Hot stuff at Pierce College

The Steilacoom campus is featuring paintings by Robert Koch

The Weekly Volcano, December 6, 2012
By Alec Clayton on

The Push
Pierce College has small but outstanding art exhibits on both the Steilacoom and Puyallup campuses. I mentioned the Fall Invitational Exhibition on the Puyallup campus in this column last week, saying that Barlow Palminteri and Becky Knold are both excellent painters. The other two artists in that show are Charles Salak and Karen Williams. I'm not familiar with Williams' work and had not seen Salak's before this week when I was sent jpg images of some of his paintings. He does photo-realist paintings of still life arrangements and of people in contemporary settings that are technically astounding.

Anyone who has ever tried painting in watercolor knows it is a difficult medium to control. Making watercolors that look like photographs would seem an impossible task, but he seems to have done it successfully. I say "seems" because I have seen only photographs of the paintings and can't reliably judge them without seeing them in the flesh.

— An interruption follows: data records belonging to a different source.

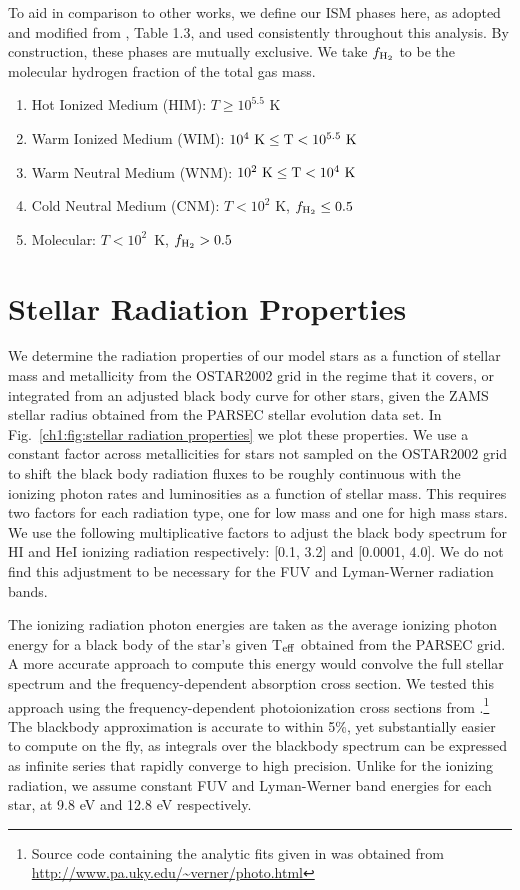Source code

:To aid in comparison to other works, we define our ISM phases here, as adopted and modified from \citet{Draine2011}, Table 1.3, and used consistently throughout this analysis. By construction, these phases are mutually exclusive. We take $f_{\rm H_2}$ to be the molecular hydrogen fraction of the total gas mass.

\begin{enumerate}
\item Hot Ionized Medium (HIM): $T \geq 10^{5.5}$ K
\item Warm Ionized Medium (WIM): $10^{4}~\rm{K} \leq T < 10^{5.5}~\rm{K} $
\item Warm Neutral Medium (WNM): $10^{2}~\rm{K} \leq T < 10^{4}~ \rm{K}$
\item Cold Neutral Medium (CNM): $T < 10^2$ K, $f_{\rm H_2} \leq 0.5$
\item Molecular: $T < 10^2$~K, $f_{\rm H_2} > 0.5$
\end{enumerate}

\section{Stellar Radiation Properties}
\label{appendix:radiation}
We determine the radiation properties of our model stars as a function of stellar mass and metallicity from the OSTAR2002 grid \citep{Lanz2003} in the regime that it covers, or integrated from an adjusted black body curve for other stars, given the ZAMS stellar radius obtained from the PARSEC \citep{Bressan2012,Tang2014} stellar evolution data set. In Fig.~\ref{ch1:fig:stellar radiation properties} we plot these properties. We use a constant factor across metallicities for stars not sampled on the OSTAR2002 grid to shift the black body radiation fluxes to be roughly continuous with the ionizing photon rates and luminosities as a function of stellar mass. This requires two factors for each radiation type, one for low mass and one for high mass stars. We use the following multiplicative factors to adjust the black body spectrum for HI and HeI ionizing radiation respectively: [0.1, 3.2] and [0.0001, 4.0]. We do not find this adjustment to be necessary for the FUV and Lyman-Werner radiation bands.

The ionizing radiation photon energies are taken as the average ionizing photon energy for a black body of the star's given T$_{\rm eff}$ obtained from the PARSEC grid. A more accurate approach to compute this energy would convolve the full stellar spectrum and the frequency-dependent absorption cross section. We tested this approach using the frequency-dependent photoionization cross sections from \citet{1996ApJ...465..487V}.\footnote{Source code containing the analytic fits given in \citet{1996ApJ...465..487V} was obtained from \url{http://www.pa.uky.edu/~verner/photo.html}}
The blackbody approximation is accurate to within 5\%, yet substantially easier to compute on the fly, as integrals over the blackbody spectrum can be expressed as infinite series that rapidly converge to high precision. Unlike for the ionizing radiation, we assume constant FUV and Lyman-Werner band energies for each star, at 9.8 eV and 12.8 eV respectively.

The Steilacoom campus is featuring paintings by Robert Koch in acrylic and chalk (looks like pencil and maybe some pastels and possibly oil stick). His paintings, like Salak's, depict people in contemporary settings - the difference being that Koch's paintings are expressive and energetic with no attempt at illusory realism. I see in his paintings reminders of Reginald Marsh, a bit of Matisse, and some drawing that is like some of my own early works. Plus, there are definite hints of the great duo Ric Hall and Ron Schmidt (stylistically only; Koch's subject matter is more down-to-earth without the surrealistic touches).

Sad Girl
These are great and unassuming little paintings. The drawing is terrific. The people are people we can all recognize in places and situations we can all relate to. His style is to slap the paint on in expressive blobs and then draw back into the painted areas with contour lines that are sometimes incised into the paint and sometimes float on top of the paint. The lines appear to have been drawn in fast, flowing motions in places and more slowly and deliberately in others. Some of the lines are thick and chunky and others are fine and lyrical.

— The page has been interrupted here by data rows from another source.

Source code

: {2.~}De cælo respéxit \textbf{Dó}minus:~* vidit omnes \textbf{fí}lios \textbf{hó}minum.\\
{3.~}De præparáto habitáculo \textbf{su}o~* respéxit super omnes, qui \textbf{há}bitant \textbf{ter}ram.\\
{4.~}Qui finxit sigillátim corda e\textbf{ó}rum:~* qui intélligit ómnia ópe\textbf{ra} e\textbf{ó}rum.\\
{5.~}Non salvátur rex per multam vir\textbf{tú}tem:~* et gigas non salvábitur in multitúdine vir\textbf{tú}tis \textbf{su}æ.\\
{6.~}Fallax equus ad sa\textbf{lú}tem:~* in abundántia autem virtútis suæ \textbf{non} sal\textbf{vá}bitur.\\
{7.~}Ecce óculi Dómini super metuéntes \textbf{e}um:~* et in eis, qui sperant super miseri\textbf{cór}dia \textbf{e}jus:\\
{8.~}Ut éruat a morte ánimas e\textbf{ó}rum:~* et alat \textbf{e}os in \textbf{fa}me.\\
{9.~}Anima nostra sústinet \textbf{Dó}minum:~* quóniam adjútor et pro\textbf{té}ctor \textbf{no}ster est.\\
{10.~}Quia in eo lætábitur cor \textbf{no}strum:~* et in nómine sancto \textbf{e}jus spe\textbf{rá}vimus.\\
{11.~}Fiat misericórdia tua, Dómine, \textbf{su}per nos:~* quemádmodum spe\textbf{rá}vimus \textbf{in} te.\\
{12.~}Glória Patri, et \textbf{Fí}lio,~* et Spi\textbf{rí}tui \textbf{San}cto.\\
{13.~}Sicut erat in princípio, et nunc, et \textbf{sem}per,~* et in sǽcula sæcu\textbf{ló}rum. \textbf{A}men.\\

His colors are dull, low keyed with a preponderance of gray. The figures are slightly distorted and the faces are cartoonish.

In an e-mail sent to me after I saw the show, Koch said he was "returning to painting after a very long absence" and was very pleased to get "some of my work from the last year up on a wall."

I'm very pleased, too.

In a wall statement in the gallery he wrote, "I believe my current use of acrylic paint and pastel chalks is directly linked to using Japanese brushes and sumi ink for the last 30 years." I'll take his word for that, but to me the paintings look to have been influenced by early American modernism more than Japanese sumi.

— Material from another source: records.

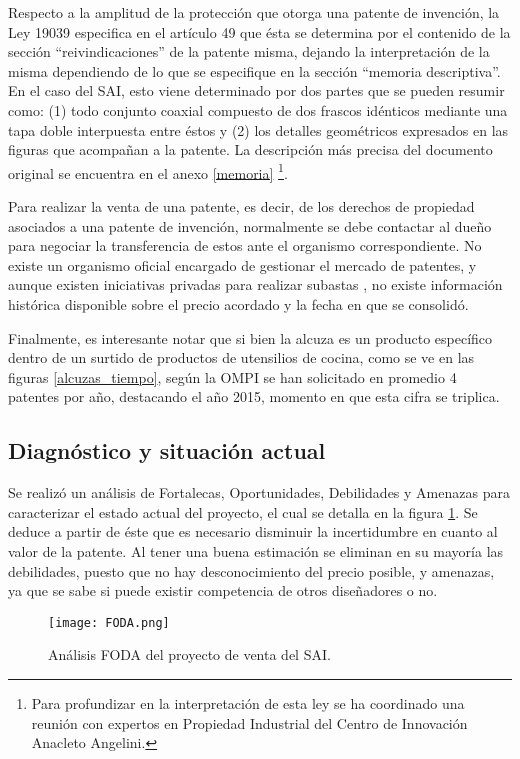 Respecto a la amplitud de la protección que otorga una patente de invención, la Ley 19039 especifica en el artículo 49 que ésta se determina por el contenido de la sección “reivindicaciones” de la patente misma, dejando la interpretación de la misma dependiendo de lo que se especifique en la sección “memoria descriptiva”. En el caso del SAI,  esto viene determinado por dos partes que se pueden resumir como: (1) todo conjunto coaxial compuesto de dos frascos idénticos mediante una tapa doble interpuesta entre éstos y (2) los detalles geométricos  expresados en las figuras que acompañan a la patente. La descripción más precisa del documento original se encuentra en el anexo \ref{memoria}
\footnote{Para profundizar en la interpretación de esta ley se ha coordinado una reunión con expertos en Propiedad Industrial del Centro de Innovación Anacleto Angelini.}.


Para realizar la venta de una patente, es decir, de los derechos de propiedad asociados a una patente de invención, normalmente se debe contactar al dueño para negociar la transferencia de estos ante el organismo correspondiente. No existe un organismo oficial encargado de gestionar el mercado de patentes, y aunque existen iniciativas privadas para realizar subastas , no existe información histórica disponible sobre el precio acordado y la fecha en que se consolidó.


Finalmente, es interesante notar que si bien la alcuza es un producto específico dentro de un surtido de productos de utensilios de cocina, como se ve en las figuras \ref{alcuzas_tiempo},
según la OMPI se han solicitado en promedio 4 patentes por año, destacando el año 2015, momento en que esta cifra se triplica.


\subsection{Diagnóstico y situación actual}

Se realizó un análisis de Fortalecas, Oportunidades, Debilidades y Amenazas para caracterizar el estado actual del proyecto, el cual se detalla en la figura \ref{foda1}. Se deduce a partir de éste que es necesario disminuir la incertidumbre en cuanto al valor de la patente. Al tener una buena estimación se eliminan en su mayoría las debilidades, puesto que no hay desconocimiento del precio posible, y amenazas, ya que se sabe si puede existir competencia de otros diseñadores o no.


\begin{figure}
  \texttt{[image: FODA.png]}
  \caption{Análisis FODA del proyecto de venta del SAI.}
  \label{foda1}
\end{figure}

Many of the paintings seem more concerned with expressive drawing than with paint application, although a few - notably "What?" and "3 Beers a Story" are more painterly.

I particularly like the pencil marks drawn into the wet paint in "3 Waitresses."

My favorites are "The Push," which is the most energetic of all with mostly gray and white paint set up by dashes of orange and a fine contour drawing in a different shade of orange, and "Sad Girl," which is the only one with a close-up of a single figure. It may also be the best designed with a nice use of asymmetric balance.

These are particularly nice paintings, especially considering that the artist has been away from painting for a long time.

Koch is from Olympia but recently moved to Tacoma. He has a show coming up at Dino's in Olympia in January.